REPLACE * func:clean_data
And you would still add it
for item in items:
items[item]['generate_uid'] = clean_data
Does the * seem appropriate to indicate all tags? or should we have a keyword ALL (assuming that it's never going to be an actual tag :OP)
REPLACE ALL func:clean_data
As a developer * is more intuitive, but for users that aren't programmers ALL might be a better choice. What do you think?
If you have something very specific / custom you could also just run it over the fields after you extract them, e.g.,
new_items = dict()
for field, value in items['items']:
new_items[field] = func(value)
items['items'] = new_items
Agree that * is less intuitive to non programmers, who seem to be the key target audience for the Recipes mechanics.
I was thinking to leverage existing field expander mechanism which can handle
REPLACE allFields: func:clean_data
with a few extra lines:
if expander.lower() == "endswith":
fields = [x for x in contenders if x.endswith(expression)]
elif expander.lower() == "startswith":
fields = [x for x in contenders if x.startswith(expression)]
elif expander.lower() == "contains":
fields = [x for x in contenders if expression in x]
elif expander.lower() == "allfields":
fields = contenders
The code also includes a 'contains' in addition to endswith and startswith. The use case is for something like Date and DateTime:
JITTER contains:Date 123
Covers both fields like StudyDate and AcquisitionDateTime. Something else that tends to be in the middle of a field is "SOP" like Referenced SOP Class UID in File:
REMOVE contains:SOP
Actually re: all fields I think it does make more sense to do it without the colon for the user, as you suggested:
REPLACE ALL func:clean_data
I feel pretty good that All won't become a standard DICOM tag soon :)
With the last amendment, I agree on all fronts! It wouldn't be good to have something like
JITTER allFields: 123
to indicate all fields, because we would want to catch that as an error that the user possibly parsed the command incorrectly.
I'm having dinner now, but I'll be happy to put this in for you tomorrow (unless you get to it first!) Thanks for the good suggestion.
hey @howardpchen ! I've done a PR to work on this issue. Would you be able to review when you get a chance? https://github.com/pydicom/deid/pull/88 No rush, it's Sunday firstly, and I'm going to go out for a run and will be back later anyway :) Happy weekend!

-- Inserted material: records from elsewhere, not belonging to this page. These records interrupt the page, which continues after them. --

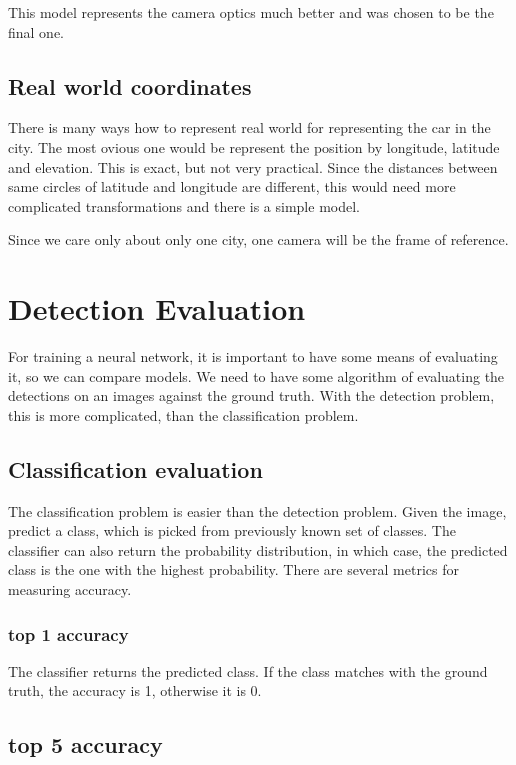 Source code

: \documentclass[a4paper,12pt,titlepage, twoside]{article}
\numberwithin{figure}{section}
\begin{document}
This model represents the camera optics much better and was chosen to be the final one.

\subsection{Real world coordinates}

There is many ways how to represent real world for representing the car in the city. The most ovious one would be represent the position by longitude, latitude and elevation. This is exact, but not very practical. Since the distances between same circles of latitude and longitude are different, this would need more complicated transformations and there is a simple model. 

Since we care only about only one city, one camera will be the frame of reference.








\section{Detection Evaluation}
For training a neural network, it is important to have some means of evaluating it, so we can compare models. We need to have some algorithm of evaluating the detections on an images against the ground truth. With the detection problem, this is more complicated, than the classification problem.

\subsection{Classification evaluation}

The classification problem is easier than the detection problem. Given the image, predict a class, which is picked from previously known set of classes. The classifier can also return the probability distribution, in which case, the predicted class is the one with the highest probability. There are several metrics for measuring accuracy.

\subsubsection{top 1 accuracy}

The classifier returns the predicted class. If the class matches with the ground truth, the accuracy is 1, otherwise it is 0.

\subsection{top 5 accuracy}
\end{document}

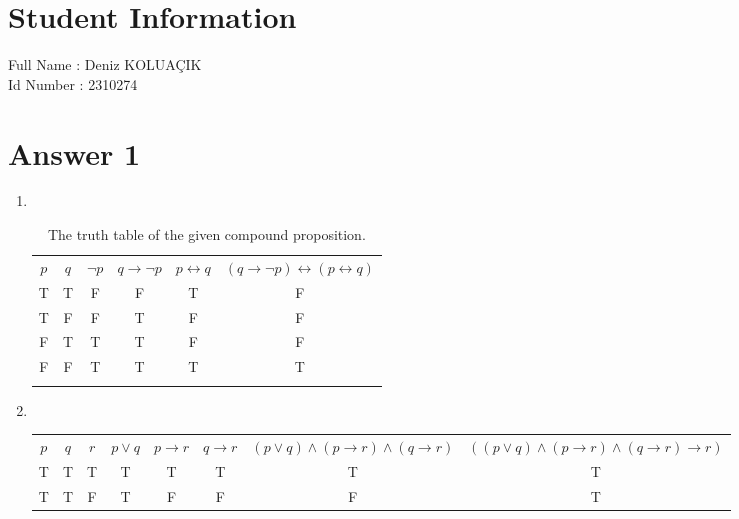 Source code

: \documentclass[12pt]{article}
\begin{document}
\section*{Student Information } 
Full Name : Deniz KOLUAÇIK \\
Id Number : 2310274 \\

\section*{Answer 1}

\begin{enumerate}[label=\textbf{\alph*)}]
	\item $ $
		\begin{table}[H]
		\centering	
		\begin{tabular}{||c|c|c|c|c|c||}
			\hhline{|t:=:=:=:=:=:=:t|}
			\textbf{$p$} & \textbf{$q$}  & \textbf{$\neg p$} & \textbf{$q\rightarrow\neg p$} & \textbf{$p\leftrightarrow q$} & \textbf{$(q\rightarrow\neg p)\leftrightarrow (p\leftrightarrow q)$} \\
			\hhline{|:=:=:=:=:=:=:|}
			T & T & F & F & T & F\\
			\hhline{||-|-|-|-|-|-||}
			T & F & F & T & F & F\\
			\hhline{||-|-|-|-|-|-||}
			F & T & T & T & F & F\\
			\hhline{||-|-|-|-|-|-||}
			F & F & T & T & T & T\\
			\hhline{|b:=:=:=:=:=:=:b|}
		\end{tabular}
			\caption{The truth table of the given compound proposition.}
			\end{table}
	\item $ $
		\begin{table}[H]
		\centering
		\begin{tabular}{||c|c|c|c|c|c|c|c||}
			\hhline{|t:=:=:=:=:=:=:=:=:t|}
			\textbf{$p$} & \textbf{$q$} & \textbf{$r$} &
			\textbf{$p\lor q$} & \textbf{$p\rightarrow r$} &
			\textbf{$q\rightarrow r$} &
			\textbf{$(p\lor q)\land(p\rightarrow r)\land(q\rightarrow r)$} &
			\textbf{$((p\lor q)\land(p\rightarrow r)\land(q\rightarrow r)\rightarrow r)$}\\
			\hhline{|:=:=:=:=:=:=:=:=:|}
			T & T & T & T & T & T & T & T\\
			\hhline{||-|-|-|-|-|-|-|-||}
			T & T & F & T & F & F & F & T\\

\end{tabular}
\end{table}
\end{enumerate}
\end{document}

My group's use case includes passing a function to all DICOM Tags to check for certain PHI words/phrases. Noticed that while we can do startswith and endswith, there isn't an easy way to apply func:my_function on most or all of the DICOM tags. Would it be of interest if I expanded the deid/dicom/fields.py functionality (e.g. add expander words like "all," "contains," "allexcept" etc) and sent out a pull request? Thanks!